オリーブオイル基礎知識

オリーブオイルってどんなオイル?

国際オリーブオイル協会の国際基準では「オリーブの木の果実だけから採取した油で、溶剤を使用したり再エステル化処理によって得られた油ならび他のいかなる種類の油も一切含まない油」とされています。
つまり、オリーブオイルとは100%オリーブの実から取れた油のことです。しかも加熱処理をしないので、ビタミン・ミネラルなど果実の天然成分が破壊されず、オイルにそのまま含まれています。

オリーブオイルは、植物油の中でももっとも酸化*しにくく安定しているといわれており、病気の原因となる活性酸素を取り除く抗酸化物質などをとても豊富に含んでいる、ヘルシーで体にいいオイルなのです。


酸化*とは

動・植物油はグリセリンと脂肪酸が結合してできたものですが、 熱や衝撃などで結合したものが離れてしまい、その遊離してしまった脂肪酸の割合を酸度として表します。この酸は空気中の酸素と結合しやすく、これが「油の酸化」と呼ばれる現象です。この酸度が高い油ほど「悪い油」なんですね。

オリーブオイルの歴史

オリーブは人類によって最初に栽培された植物の一つであると言われています。

オリーブの栽培の歴史は私たち日本人が考えるよりはるかに古く、なんと紀元前5000年前のオリーブオイル圧搾機がイスラエルで発見されています。
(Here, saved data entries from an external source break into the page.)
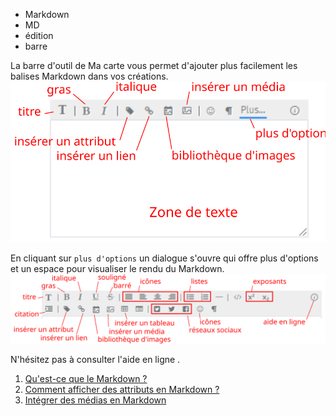 - Markdown
- MD
- édition
- barre

La barre d'outil de Ma carte vous permet d'ajouter plus facilement les balises Markdown dans vos créations.
![](../../docs/img/mdbar-small.svg)

En cliquant sur `plus d'options` un dialogue s'ouvre qui offre plus d'options et un espace pour visualiser le rendu du Markdown.
![](../../docs/img/mdbarre.svg)

N'hésitez pas à consulter l'aide en ligne <i class="fi-info"></i>.

1. [Qu'est-ce que le Markdown ?](../md/markdown.md)
1. [Comment afficher des attributs en Markdown ?](./Afficher_des_attributs_en_Markdown.md)
1. [Intégrer des médias en Markdown](./Intégrer_des_médias_dans_Ma_carte.md)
少なくともそれ以前からすでに栽培されていたわけで、ヨーロッパの神話にも数々出てきます。

メソポタミア文明の栄えたバビロニアではオリーブオイルは薬として使われ、そのころからビタミン源として健康を支え、けがを治したり、日焼けによるほてりを鎮めたりしていたそうです。

エジプト人にとってのオリーブオイルは「神イシスの神の贈り物」、 ギリシャ人にとっては「オリーブの木を最初に生えさせたのは女神ミネルヴァだ(有名なギリシャ神話)」とされており、 ヘブライ人にとっては「アダムの時代より知られている」・・・と、地中海に住む人々にとってオリーブオイルは遥か紀元前より神様の油として、今に至るまで愛され続けているのです。
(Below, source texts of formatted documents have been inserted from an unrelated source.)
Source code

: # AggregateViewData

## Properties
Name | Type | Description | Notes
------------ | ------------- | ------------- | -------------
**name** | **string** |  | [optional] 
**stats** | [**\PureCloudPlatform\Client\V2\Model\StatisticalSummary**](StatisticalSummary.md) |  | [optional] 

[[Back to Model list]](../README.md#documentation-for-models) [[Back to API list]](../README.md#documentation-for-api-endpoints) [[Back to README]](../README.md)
オリーブの実を搾るだけで簡単に作ることができるこのオイルは 人類が最初に手にしたオイルです。もともと「オイル」と言えばオリーブオイルのことで、それは「オイル」ということばの語源が、オリーブを意味するアラビア語やスペイン語からきていることでもわかります。

原産地はトルコ南部、地中海に面した地域とされており、その地域では今でも野生のオリーブが自生しています。

そして小アジア・トルコを中心に南はシリア・ヨルダン・イスラエルを経てエジプトへ、また西はギリシャにまで広り、その後地中海全域で作られるようになっていきます。

古代ローマ帝国時代にはその膨大な消費を支えるために、オリーブ栽培が広く行われるようになりました。

当初オイルはオリーブオイルだけでしたが、搾油技術が発達してくると、さまざまな種類の種子から採油が可能となり、長期保存ができて大量に作れ、しかも安い他種の植物油が出回るようになりました。

近年では、オリーブオイルが優れた食品であることが科学的にも証明され、世界中からも注目されています。

とはいえ、オリーブオイルの消費量は未だ植物油全体の消費量の3%に過ぎず、これから先計り知れない可能性を秘めているオリーブオイルから目が離せませんね!

世界のオリーブオイル

イタリア以外にもオリーブオイルを作っている国はたくさんあります。

オリーブの主要な栽培地は地中海沿岸ですが、非常に乾燥した土地でも耐えられるという特徴から栽培できる地域が広がっていき、オーストラリア、中国、南米、北米などでも作られるようになりました。

オリーブオイルの生産量の上位1、2位を争っているのがイタリアスペインです。

そして日本に輸入しているほとんどのオリーブオイルが、イタリア産とスペイン産。

スペインは世界のオリーブオイルの生産量の約1/4を占めており、気候に恵まれたアンダルシア地方で育てられたオリーブからは味・香りともに申し分ないオリーブオイルが搾油されます。イタリアはそのスペイン産オリーブオイルを大量に輸入してブレンド、もしくはボトル詰めのみ行い、以前よりイタリア産として輸出し、世界から高い評価を受けています。

しかし、せっかくの素晴らしいスペイン産のオリーブオイルもイタリアでボトル詰めをされると『イタリア産』ということになり高く評価され、一方『スペイン産』のオリーブオイルがあまりブランディングされていなかったので、最近は自国スペインでもボトル詰めし販売するところが増え、 そして現在は世界各地に『スペイン産』として輸出し、世界からも高く評価されるようになりました。

その他、地中海では南フランス、ギリシャ、トルコ、シリア、チュニジア、モロッコなどもオリーブオイルの産地として有名です。 また、オーストラリアアメリカのカリフォルニアでも生産されています。
最近では、アルゼンチンチリなどの南米でも美味しいオリーブオイルが作られています。
そして日本では、小豆島和歌山などでオリーブオイルを生産しています。

育つ場所が異なれば、たとえ同じ品種であっても気候風土の違いにより、同じような特徴はありつつもその地域ならではのオリーブオイルができあがります。 そんなこともオリーブオイルのおもしろさの一つと言えるでしょう。